Der Zuwachs bei den Rechtsextremen ist auf Parteieintritte bei AfD und Junger Alternative zurückzuführen. Die AfD wird seit 2020 als "rechtsextremistischer Verdachtsfall" beobachtet, ihre Jugendorganisation gilt dem Verfassungsschutz seit vergangenem Jahr als erwiesen rechtsextremistisch. Beide gewannen im vergangenen Jahr laut Verfassungsschutzbericht 230 Mitglieder hinzu.

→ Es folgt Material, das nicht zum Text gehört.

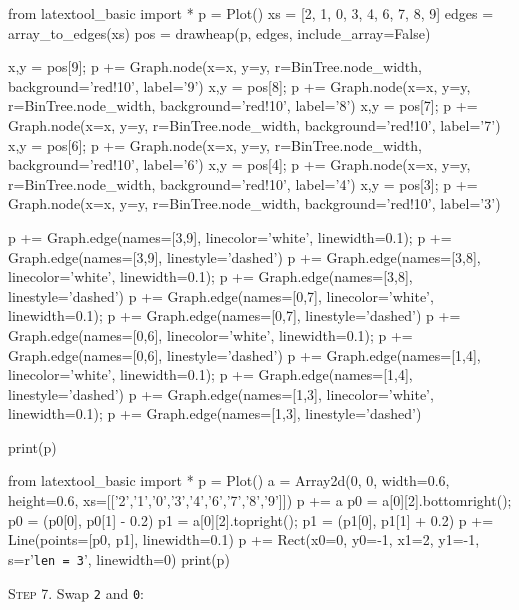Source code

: \begin{python}
from latextool_basic import *
p = Plot()
xs = [2, 1, 0, 3, 4, 6, 7, 8, 9]
edges = array_to_edges(xs)
pos = drawheap(p, edges, include_array=False)

x,y = pos[9]; p += Graph.node(x=x, y=y, r=BinTree.node_width, background='red!10', label='9')
x,y = pos[8]; p += Graph.node(x=x, y=y, r=BinTree.node_width, background='red!10', label='8')
x,y = pos[7]; p += Graph.node(x=x, y=y, r=BinTree.node_width, background='red!10', label='7')
x,y = pos[6]; p += Graph.node(x=x, y=y, r=BinTree.node_width, background='red!10', label='6')
x,y = pos[4]; p += Graph.node(x=x, y=y, r=BinTree.node_width, background='red!10', label='4')
x,y = pos[3]; p += Graph.node(x=x, y=y, r=BinTree.node_width, background='red!10', label='3')

p += Graph.edge(names=[3,9], linecolor='white', linewidth=0.1); p += Graph.edge(names=[3,9], linestyle='dashed')
p += Graph.edge(names=[3,8], linecolor='white', linewidth=0.1); p += Graph.edge(names=[3,8], linestyle='dashed')
p += Graph.edge(names=[0,7], linecolor='white', linewidth=0.1); p += Graph.edge(names=[0,7], linestyle='dashed')
p += Graph.edge(names=[0,6], linecolor='white', linewidth=0.1); p += Graph.edge(names=[0,6], linestyle='dashed')
p += Graph.edge(names=[1,4], linecolor='white', linewidth=0.1); p += Graph.edge(names=[1,4], linestyle='dashed')
p += Graph.edge(names=[1,3], linecolor='white', linewidth=0.1); p += Graph.edge(names=[1,3], linestyle='dashed')

print(p)
\end{python}
\begin{python}
from latextool_basic import *
p = Plot()
a = Array2d(0, 0, width=0.6, height=0.6, 
             xs=[['2','1','0','3','4','6','7','8','9']])
p += a
p0 = a[0][2].bottomright(); p0 = (p0[0], p0[1] - 0.2)
p1 = a[0][2].topright(); p1 = (p1[0], p1[1] + 0.2)
p += Line(points=[p0, p1], linewidth=0.1)
p += Rect(x0=0, y0=-1, x1=2, y1=-1, s=r'\texttt{len = 3}', linewidth=0) 
print(p)
\end{python}


\textsc{Step 7}.
Swap \texttt{2} and \texttt{0}:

Im Berichtsjahr habe die AfD weiterhin "Anhaltspunkte dafür geliefert, dass sie schon aufgrund ihrer völkisch-nationalistischen Ausrichtung eine Bestrebung gegen die freiheitlich demokratische Grundordnung" ist, heißt es im Bericht. So setze der Landesverband darauf, Ausländer, insbesondere Muslime und politisch Andersdenkende auszugrenzen und verächtlich zu machen. Bei konsequenter Umsetzung der Positionen der Partei drohe rechtliche Ungleichbehandlung und Diskriminierung.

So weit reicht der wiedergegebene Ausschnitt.